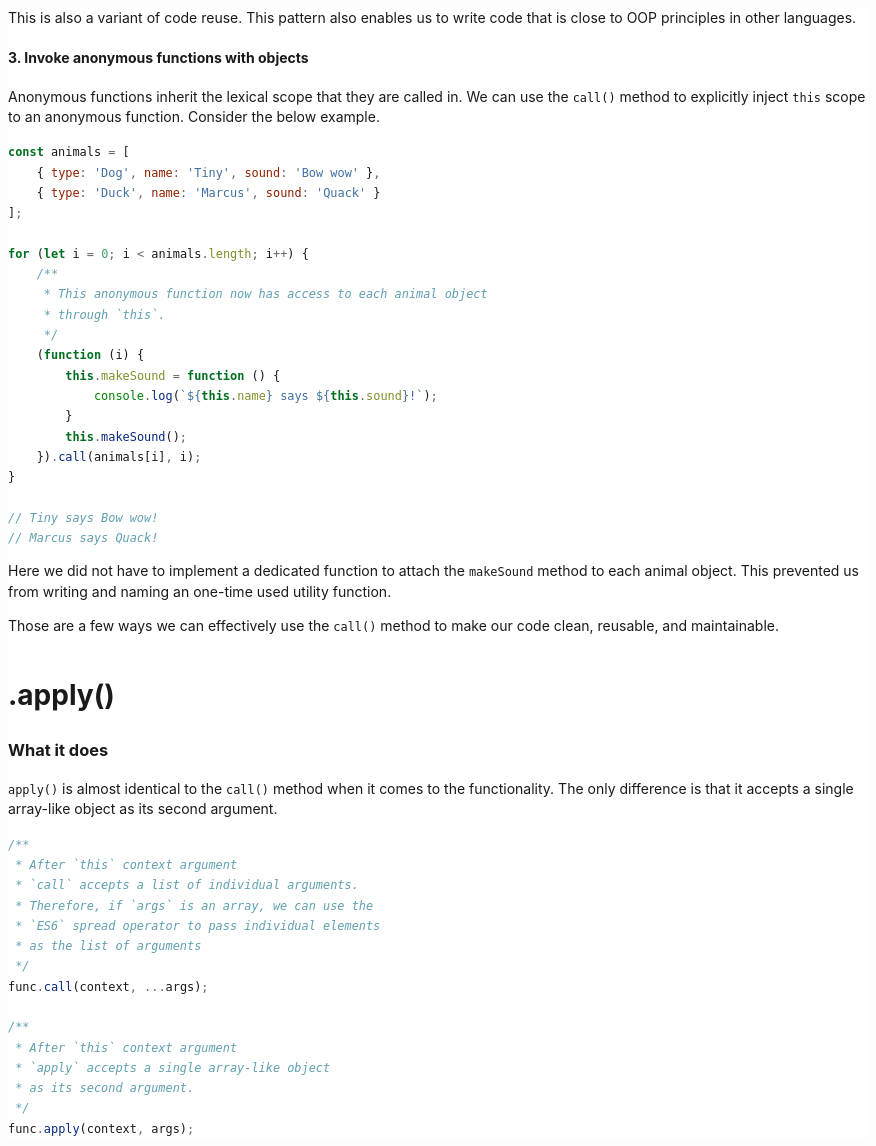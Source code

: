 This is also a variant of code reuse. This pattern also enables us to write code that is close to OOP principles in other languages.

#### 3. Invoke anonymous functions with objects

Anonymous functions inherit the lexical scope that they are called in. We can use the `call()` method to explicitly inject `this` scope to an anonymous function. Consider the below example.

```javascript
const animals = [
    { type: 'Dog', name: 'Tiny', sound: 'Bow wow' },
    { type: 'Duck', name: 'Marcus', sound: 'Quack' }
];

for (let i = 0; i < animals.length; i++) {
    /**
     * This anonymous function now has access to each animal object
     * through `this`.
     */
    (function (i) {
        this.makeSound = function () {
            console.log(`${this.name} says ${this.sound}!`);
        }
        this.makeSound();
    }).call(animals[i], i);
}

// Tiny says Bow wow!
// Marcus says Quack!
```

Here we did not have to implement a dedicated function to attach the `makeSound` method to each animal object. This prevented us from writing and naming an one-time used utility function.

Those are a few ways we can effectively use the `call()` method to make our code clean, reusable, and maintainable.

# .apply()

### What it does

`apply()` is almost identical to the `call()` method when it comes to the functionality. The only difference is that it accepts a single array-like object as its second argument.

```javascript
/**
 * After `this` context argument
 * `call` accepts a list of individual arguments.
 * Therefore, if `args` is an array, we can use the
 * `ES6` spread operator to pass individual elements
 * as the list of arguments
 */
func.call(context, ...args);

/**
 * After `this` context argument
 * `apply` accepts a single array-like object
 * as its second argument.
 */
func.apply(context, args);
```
━━━━━━
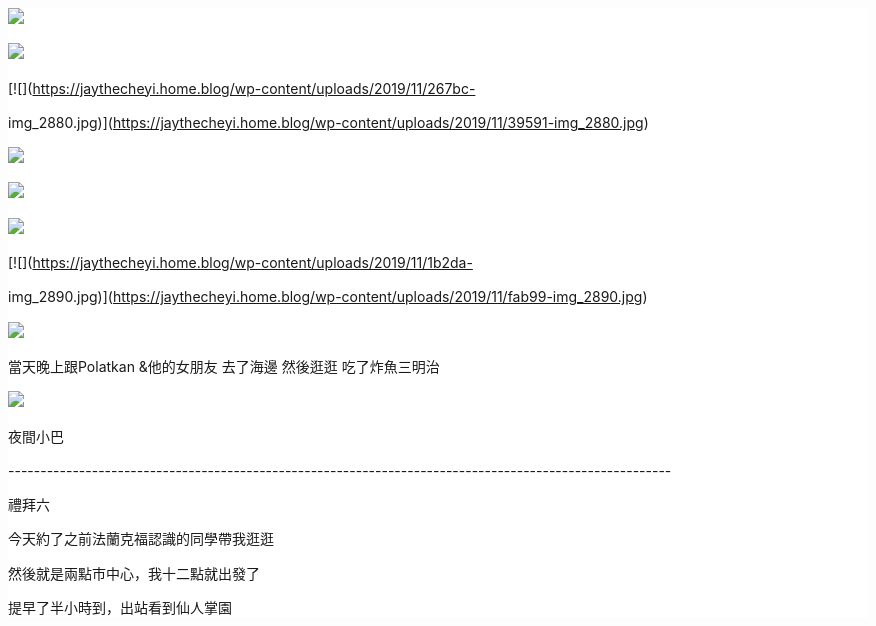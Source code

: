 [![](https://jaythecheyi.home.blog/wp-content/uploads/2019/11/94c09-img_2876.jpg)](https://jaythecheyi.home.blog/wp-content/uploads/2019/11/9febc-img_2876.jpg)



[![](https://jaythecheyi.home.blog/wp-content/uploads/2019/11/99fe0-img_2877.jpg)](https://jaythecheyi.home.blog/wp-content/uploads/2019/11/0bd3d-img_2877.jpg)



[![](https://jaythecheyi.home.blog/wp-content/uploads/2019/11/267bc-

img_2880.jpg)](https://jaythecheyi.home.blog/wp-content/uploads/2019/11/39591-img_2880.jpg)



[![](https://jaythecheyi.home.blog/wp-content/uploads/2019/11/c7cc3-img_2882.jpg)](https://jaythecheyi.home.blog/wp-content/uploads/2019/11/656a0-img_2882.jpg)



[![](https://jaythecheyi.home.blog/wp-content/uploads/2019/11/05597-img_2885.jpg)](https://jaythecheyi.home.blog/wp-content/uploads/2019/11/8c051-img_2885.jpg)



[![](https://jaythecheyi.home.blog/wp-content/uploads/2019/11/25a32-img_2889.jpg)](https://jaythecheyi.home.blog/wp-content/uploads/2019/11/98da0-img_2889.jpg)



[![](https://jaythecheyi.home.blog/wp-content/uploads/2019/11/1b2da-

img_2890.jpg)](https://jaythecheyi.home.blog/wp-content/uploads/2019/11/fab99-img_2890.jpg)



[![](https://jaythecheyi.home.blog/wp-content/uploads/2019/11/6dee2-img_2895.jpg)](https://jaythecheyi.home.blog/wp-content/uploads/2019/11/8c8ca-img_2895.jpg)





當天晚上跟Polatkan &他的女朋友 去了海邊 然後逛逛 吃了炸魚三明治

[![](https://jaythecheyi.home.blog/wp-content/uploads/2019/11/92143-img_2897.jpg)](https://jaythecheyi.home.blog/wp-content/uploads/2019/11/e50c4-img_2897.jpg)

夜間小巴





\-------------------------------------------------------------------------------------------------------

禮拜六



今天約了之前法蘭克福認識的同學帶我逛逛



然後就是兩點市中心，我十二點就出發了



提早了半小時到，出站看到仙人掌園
━━━━━━
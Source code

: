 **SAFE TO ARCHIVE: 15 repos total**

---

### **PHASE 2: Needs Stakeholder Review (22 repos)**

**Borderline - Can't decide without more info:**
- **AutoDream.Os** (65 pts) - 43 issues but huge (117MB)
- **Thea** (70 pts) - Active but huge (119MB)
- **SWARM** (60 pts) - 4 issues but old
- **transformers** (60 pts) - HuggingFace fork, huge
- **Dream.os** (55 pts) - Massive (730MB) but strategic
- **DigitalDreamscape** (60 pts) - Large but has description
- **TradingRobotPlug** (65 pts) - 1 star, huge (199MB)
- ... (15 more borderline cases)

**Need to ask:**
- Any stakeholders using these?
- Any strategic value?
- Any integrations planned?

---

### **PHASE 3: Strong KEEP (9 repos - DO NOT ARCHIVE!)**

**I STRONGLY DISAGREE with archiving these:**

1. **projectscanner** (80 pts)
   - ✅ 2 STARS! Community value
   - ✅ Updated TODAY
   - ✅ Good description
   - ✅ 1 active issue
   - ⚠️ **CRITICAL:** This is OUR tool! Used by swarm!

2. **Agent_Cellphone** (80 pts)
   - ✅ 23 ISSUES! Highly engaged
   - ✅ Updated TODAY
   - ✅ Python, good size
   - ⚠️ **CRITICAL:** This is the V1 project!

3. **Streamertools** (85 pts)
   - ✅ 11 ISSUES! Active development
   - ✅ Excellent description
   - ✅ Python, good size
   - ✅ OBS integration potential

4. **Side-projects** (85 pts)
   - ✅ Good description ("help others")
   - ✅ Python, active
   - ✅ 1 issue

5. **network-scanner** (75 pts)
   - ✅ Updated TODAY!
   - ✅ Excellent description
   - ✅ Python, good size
━━━━━━
• _WORK REQUEST_: Say how many lines in the records hold the string "ARCHIVE", and say nothing else.

• _WRITTEN RESPONSE_: 2